When skeptics of this bull market tell you what's wrong with stocks these days, they often point to weak trading volume. Low volume, they argue, suggests that investors don't have much faith in stocks right now. And with a lack of conviction, the stock market gains this summer could easily reverse.

The numbers backing up this claim of low trading volume are definitely compelling. In July, just 12.1 billion shares for companies in the S&P 500 traded hands. That is less than half the number of shares that traded in July 2011 and close to 60 per cent below the trading volume in July 2007.

The average over the past five months has been 13.2 billion shares, 28 per cent below 2011 and 42 per cent below 2010.

In other words, volume isn't down just a bit; it has shrivelled to absurdly low levels. And when you combine this bull-market hurdle with a slowing global economy and sluggish profit growth, you can see where the skeptics are coming from.
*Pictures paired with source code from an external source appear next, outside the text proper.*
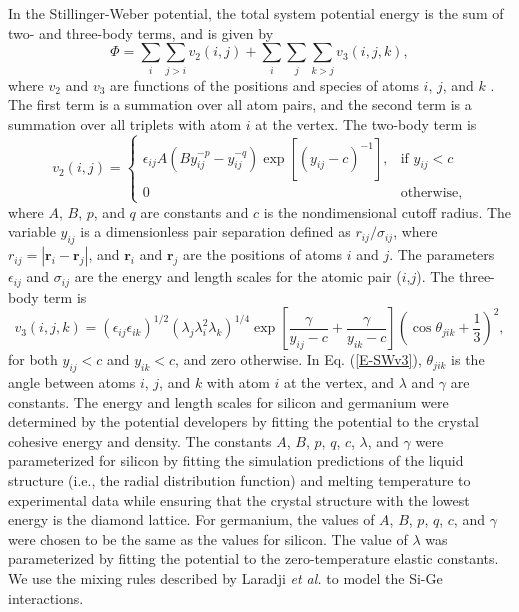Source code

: \documentclass[letterpaper,12pt]{article}
\begin{document}
In the Stillinger-Weber potential, the total system potential energy
is the sum of two- and three-body terms, and is given by
\begin{equation}
\Phi = \sum_i \sum_{j>i} v_2(i,j) + \sum_i \sum_j \sum_{k>j}
v_3(i,j,k), \label{E-SW}
\end{equation}
where $v_2$ and $v_3$ are functions of the positions and species of
atoms $i$, $j$, and $k$ \cite{stillinger1985}. The first term is a
summation over all atom pairs, and the second term is a summation
over all triplets with atom $i$ at the vertex. The two-body term is
\begin{equation}
v_2(i,j) = \left\{ \begin{array}{ll} \epsilon_{ij} A(B y_{ij}^{-p}
- y_{ij}^{-q})\exp[(y_{ij} - c)^{-1}], & \mbox{if $y_{ij} < c$} \\
0 & \mbox{otherwise}, \end{array} \right. \label{E-SWv2}
\end{equation}
where $A$, $B$, $p$, and $q$ are constants and $c$ is the
nondimensional cutoff radius. The variable $y_{ij}$ is a
dimensionless pair separation defined as $r_{ij}/\sigma_{ij}$, where
$r_{ij} = |\mathbf{r}_i - \mathbf{r}_j|$, and $\mathbf{r}_i$ and
$\mathbf{r}_j$ are the positions of atoms $i$ and $j$. The
parameters $\epsilon_{ij}$ and $\sigma_{ij}$ are the energy and
length scales for the atomic pair ($i$,$j$). The three-body term is
\begin{equation}
v_3(i,j,k) = (\epsilon_{ij}\epsilon_{ik})^{1/2} (\lambda_j
\lambda_i^2 \lambda_k)^{1/4} \exp\left[\frac{\gamma}{y_{ij} - c} +
\frac{\gamma}{y_{ik} - c} \right] \left( \cos \theta_{jik} +
\frac{1}{3} \right)^2, \label{E-SWv3}
\end{equation}
for both $y_{ij} < c$ and $y_{ik} < c$, and zero otherwise. In Eq.
(\ref{E-SWv3}), $\theta_{jik}$ is the angle between atoms $i$, $j$,
and $k$ with atom $i$ at the vertex, and $\lambda$ and $\gamma$ are
constants. The energy and length scales for silicon and germanium
were determined by the potential developers by fitting the potential
to the crystal cohesive energy and
density.\cite{stillinger1985,ding1986} The constants $A$, $B$, $p$,
$q$, $c$, $\lambda$, and $\gamma$ were parameterized for silicon by
fitting the simulation predictions of the liquid structure (i.e.,
the radial distribution function) and melting temperature to
experimental data while ensuring that the crystal structure with the
lowest energy is the diamond lattice.\cite{stillinger1985} For
germanium, the values of $A$, $B$, $p$, $q$, $c$, and $\gamma$ were
chosen to be the same as the values for silicon.\cite{ding1986} The
value of $\lambda$ was parameterized by fitting the potential to the
zero-temperature elastic constants.\cite{ding1986} We use the mixing
rules described by Laradji \textit{et al.} to model the Si-Ge
interactions.\cite{laradji1995}
\end{document}
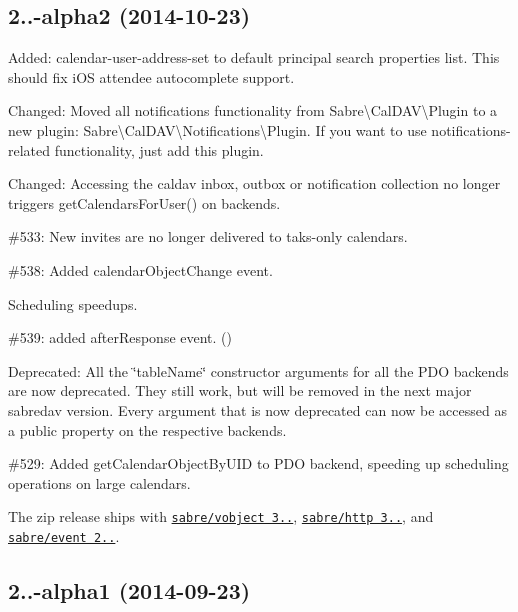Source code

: \subsection*{2..-\/alpha2 (2014-\/10-\/23) }


\begin{DoxyItemize}
\item Added\+: calendar-\/user-\/address-\/set to default principal search properties list. This should fix i\+OS attendee autocomplete support.
\item Changed\+: Moved all \textquotesingle{}notifications\textquotesingle{} functionality from {\ttfamily Sabre\textbackslash{}Cal\+D\+AV\textbackslash{}Plugin} to a new plugin\+: {\ttfamily Sabre\textbackslash{}Cal\+D\+AV\textbackslash{}Notifications\textbackslash{}Plugin}. If you want to use notifications-\/related functionality, just add this plugin.
\item Changed\+: Accessing the caldav inbox, outbox or notification collection no longer triggers get\+Calendars\+For\+User() on backends.
\item \#533\+: New invites are no longer delivered to taks-\/only calendars.
\item \#538\+: Added {\ttfamily calendar\+Object\+Change} event.
\item Scheduling speedups.
\item \#539\+: added {\ttfamily after\+Response} event. ()
\item Deprecated\+: All the \char`\"{}table\+Name\char`\"{} constructor arguments for all the P\+DO backends are now deprecated. They still work, but will be removed in the next major sabredav version. Every argument that is now deprecated can now be accessed as a public property on the respective backends.
\item \#529\+: Added get\+Calendar\+Object\+By\+U\+ID to P\+DO backend, speeding up scheduling operations on large calendars.
\item The zip release ships with \href{http://sabre.io/vobject/}{\tt sabre/vobject 3..}, \href{http://sabre.io/http/}{\tt sabre/http 3..}, and \href{http://sabre.io/event/}{\tt sabre/event 2..}.
\end{DoxyItemize}

\subsection*{2..-\/alpha1 (2014-\/09-\/23) }


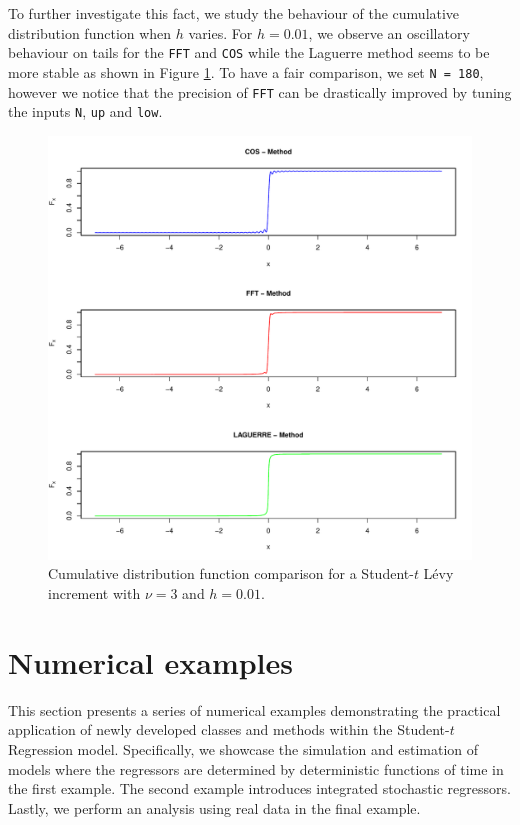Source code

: To further investigate this fact, we study the behaviour of the cumulative distribution function when \(h\) varies. For \(h= 0.01\), we observe an oscillatory behaviour on tails for the \texttt{FFT} and \texttt{COS} while the Laguerre method seems to be more stable as shown in Figure \ref{fig:CDFComparisonnu3h001}. To have a fair comparison, we set \texttt{N\ =\ 180}, however we notice that the precision of \texttt{FFT} can be drastically improved by tuning the inputs \texttt{N}, \texttt{up} and \texttt{low}.

\begin{figure}

{\centering \includegraphics[width=1\linewidth]{figures/CDF_Comparison_nu3_h001} 

}

\caption{Cumulative distribution function comparison for a Student-$t$ Lévy increment with $\nu=3$ and $h=0.01$.}\label{fig:CDFComparisonnu3h001}
\end{figure}

\section{Numerical examples}\label{sec-NE}

This section presents a series of numerical examples demonstrating the practical application of newly developed classes and methods within the Student-\(t\) Regression model. Specifically, we showcase the simulation and estimation of models where the regressors are determined by deterministic functions of time in the first example. The second example introduces integrated stochastic regressors. Lastly, we perform an analysis using real data in the final example.

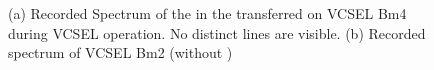 \begin{figure}[tp]
\begin{subfigure}[t]{ 0.49\linewidth}
			\caption{}
			\label{subfig::spectrum_vcsel_excitation_without_diamond}
		\end{subfigure}
		\caption{(a) Recorded Spectrum of the \siv in the transferred \nd on VCSEL Bm4 during VCSEL operation. No distinct \siv lines are visible. (b) Recorded spectrum of VCSEL Bm2 (without \siv)}
		\label{fig::vcsel_spectra}
	\end{figure}


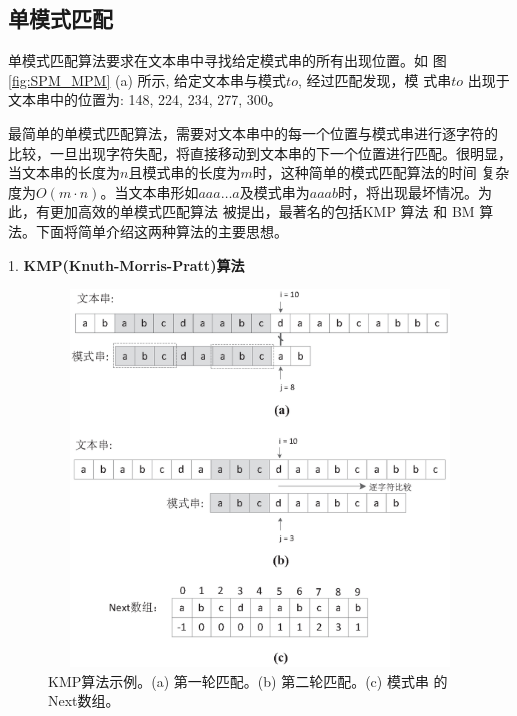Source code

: \subsection{单模式匹配}

单模式匹配算法要求在文本串中寻找给定模式串的所有出现位置。如
图 \ref{fig:SPM_MPM} (a) 所示, 给定文本串与模式$to$, 经过匹配发现，模
式串$to$ 出现于文本串中的位置为: 148, 224, 234, 277, 300。

最简单的单模式匹配算法，需要对文本串中的每一个位置与模式串进行逐字符的
比较，一旦出现字符失配，将直接移动到文本串的下一个位置进行匹配。很明显，
当文本串的长度为$n$且模式串的长度为$m$时，这种简单的模式匹配算法的时间
复杂度为$O(m \cdot
n)$。当文本串形如$aaa \dots
a$及模式串为$aaab$时，将出现最坏情况。为此，有更加高效的单模式匹配算法
被提出，最著名的包括KMP \cite{Knuth1977}算法 和 BM \cite{Boyer1977} 算
法。下面将简单介绍这两种算法的主要思想。

1. \textbf{KMP(Knuth-Morris-Pratt)算法}

\begin{figure}[H]
  \centering
  \includegraphics[height=10cm ,width=12cm]{figures/1_Introduction/KMP.eps}
  \caption{KMP算法示例。(a) 第一轮匹配。(b) 第二轮匹配。(c) 模式串
    的Next数组。}
  \label{fig:KMP}
\end{figure}

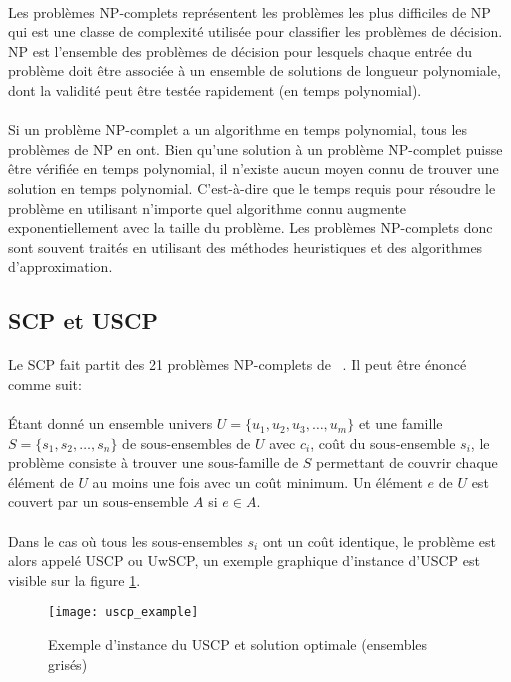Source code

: \documentclass[a4paper,11pt,twoside,french,report]{../common/simplem}
\begin{document}
				\paragraph*{}
					Les problèmes \acrshort{NP}-complets représentent les problèmes les plus difficiles de \acrfull{NP} qui est une classe de complexité utilisée pour classifier les problèmes de décision. \acrshort{NP} est l'ensemble des problèmes de décision pour lesquels chaque entrée du problème doit être associée à un ensemble de solutions de longueur polynomiale, dont la validité peut être testée rapidement (en temps polynomial).
				\paragraph*{}
					Si un problème \acrshort{NP}-complet a un algorithme en temps polynomial, tous les problèmes de \acrshort{NP} en ont. Bien qu'une solution à un problème \acrshort{NP}-complet puisse être vérifiée en temps polynomial, il n'existe aucun moyen connu de trouver une solution en temps polynomial. C'est-à-dire que le temps requis pour résoudre le problème en utilisant n'importe quel algorithme connu augmente exponentiellement avec la taille du problème. Les problèmes \acrshort{NP}-complets donc sont souvent traités en utilisant des méthodes heuristiques et des algorithmes d'approximation.
			\subsection{\acrshort{SCP} et \acrshort{USCP}}\label{sec:SCP_et_USCP}
				\paragraph*{}
					Le \gls{SCP} fait partit des 21 problèmes \acrshort{NP}-complets de \citeauthor{Karp1972}~\cite{Karp1972}. Il peut être énoncé comme suit:
				\paragraph*{}
					Étant donné un ensemble univers \(U = \{u_1, u_2, u_3, \dots, u_m\}\) et une famille \(S = \{s_1, s_2, \dots, s_n\}\) de sous-ensembles de \(U\) avec \(c_i\), coût du sous-ensemble \(s_i\), le problème consiste à trouver une sous-famille de \(S\) permettant de couvrir chaque élément de \(U\) au moins une fois avec un coût minimum. Un élément \(e\) de \(U\) est couvert par un sous-ensemble \(A\) si \(e \in A\).
				\paragraph*{}
					Dans le cas où tous les sous-ensembles \(s_i\) ont un coût identique, le problème est alors appelé \gls{USCP} ou \gls{UwSCP}, un exemple graphique d'instance d'\gls{USCP} est visible sur la figure \ref{fig:uscp_example}.
				\begin{figure}[H]
					\centering%
					\texttt{[image: uscp\_example]}%
					\caption{Exemple d'instance du \acrshort{USCP} et solution optimale (ensembles grisés)~\cite{Mount2017}}%
					\label{fig:uscp_example}%
				\end{figure}
\end{document}
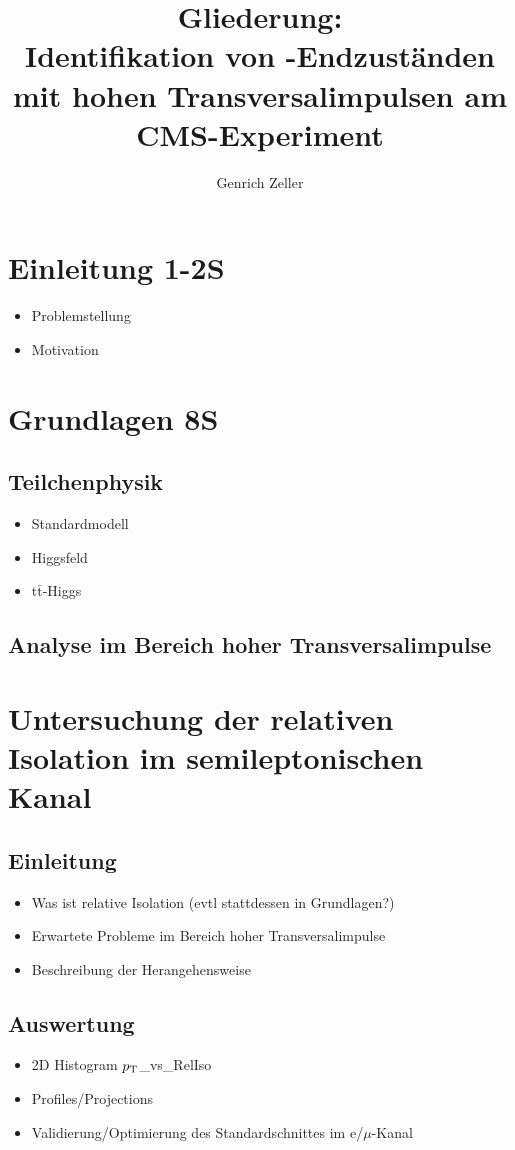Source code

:\documentclass[12pt,a4paper]{article}
\title{Gliederung:\\\textbf{Identifikation von \tth -Endzuständen mit hohen Transversalimpulsen am CMS-Experiment}}
\author{Genrich Zeller}
\newcommand{\ttbar}{$\text{t} \bar{ \text{t}}$}
\newcommand{\pt}{$p_{\text T}$}
\begin{document}
\maketitle
\section{Einleitung \hspace*{11cm} 1-2S}
\begin{itemize}
\item Problemstellung
\item Motivation
\end{itemize}
\section{Grundlagen \hspace*{11cm} 8S}
\subsection{Teilchenphysik}
\begin{itemize}
\item Standardmodell
\item Higgsfeld
\item \ttbar -Higgs
\end{itemize}
\subsection{Analyse im Bereich hoher Transversalimpulse}
\section{Untersuchung der relativen Isolation im semileptonischen Kanal}
\subsection{Einleitung}
\begin{itemize}
\item Was ist relative Isolation (evtl stattdessen in Grundlagen?)
\item Erwartete Probleme im Bereich hoher Transversalimpulse
\item Beschreibung der Herangehensweise
\end{itemize}
\subsection{Auswertung}
\begin{itemize}
\item 2D Histogram \pt \_vs\_RelIso
\item Profiles/Projections
\item Validierung/Optimierung des Standardschnittes im e/$\mu$-Kanal
\end{itemize}
\end{document}
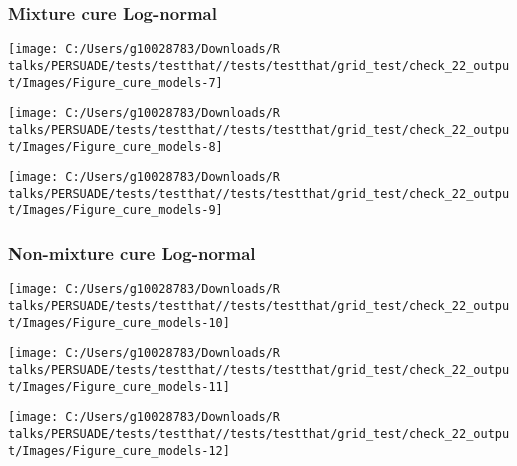 \documentclass[
]{article}
\begin{document}
\clearpage

\subsubsection{Mixture cure Log-normal}\label{mixture-cure-log-normal}

\begin{flushleft}\texttt{[image: C:/Users/g10028783/Downloads/R talks/PERSUADE/tests/testthat//tests/testthat/grid\_test/check\_22\_output/Images/Figure\_cure\_models-7]} \end{flushleft}

\begin{flushleft}\texttt{[image: C:/Users/g10028783/Downloads/R talks/PERSUADE/tests/testthat//tests/testthat/grid\_test/check\_22\_output/Images/Figure\_cure\_models-8]} \end{flushleft}

\begin{flushleft}\texttt{[image: C:/Users/g10028783/Downloads/R talks/PERSUADE/tests/testthat//tests/testthat/grid\_test/check\_22\_output/Images/Figure\_cure\_models-9]} \end{flushleft}

\clearpage

\subsubsection{Non-mixture cure
Log-normal}\label{non-mixture-cure-log-normal}

\begin{flushleft}\texttt{[image: C:/Users/g10028783/Downloads/R talks/PERSUADE/tests/testthat//tests/testthat/grid\_test/check\_22\_output/Images/Figure\_cure\_models-10]} \end{flushleft}

\begin{flushleft}\texttt{[image: C:/Users/g10028783/Downloads/R talks/PERSUADE/tests/testthat//tests/testthat/grid\_test/check\_22\_output/Images/Figure\_cure\_models-11]} \end{flushleft}

\begin{flushleft}\texttt{[image: C:/Users/g10028783/Downloads/R talks/PERSUADE/tests/testthat//tests/testthat/grid\_test/check\_22\_output/Images/Figure\_cure\_models-12]} \end{flushleft}
\end{document}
Bespoke Investment Group noted that the low-volume argument is good in theory. But they counter with an equally amazing number that will make you think twice about whether low volume is really a good reason to stay out of stocks.

Bespoke went back to the start of the bull market in 2009 and looked at the S&P 500's performance since then (actually, using the popular exchange traded fund, the SPDR S&P 500, as a proxy for the benchmark index). They then stripped out the days in which trading volume was below its 50-day moving average.

The result? Including low-volume days, the S&P 500 ETF has risen 108.5 per cent during the bull market since 2009. Without the low-volume days, the ETF has fallen 30.1 per cent.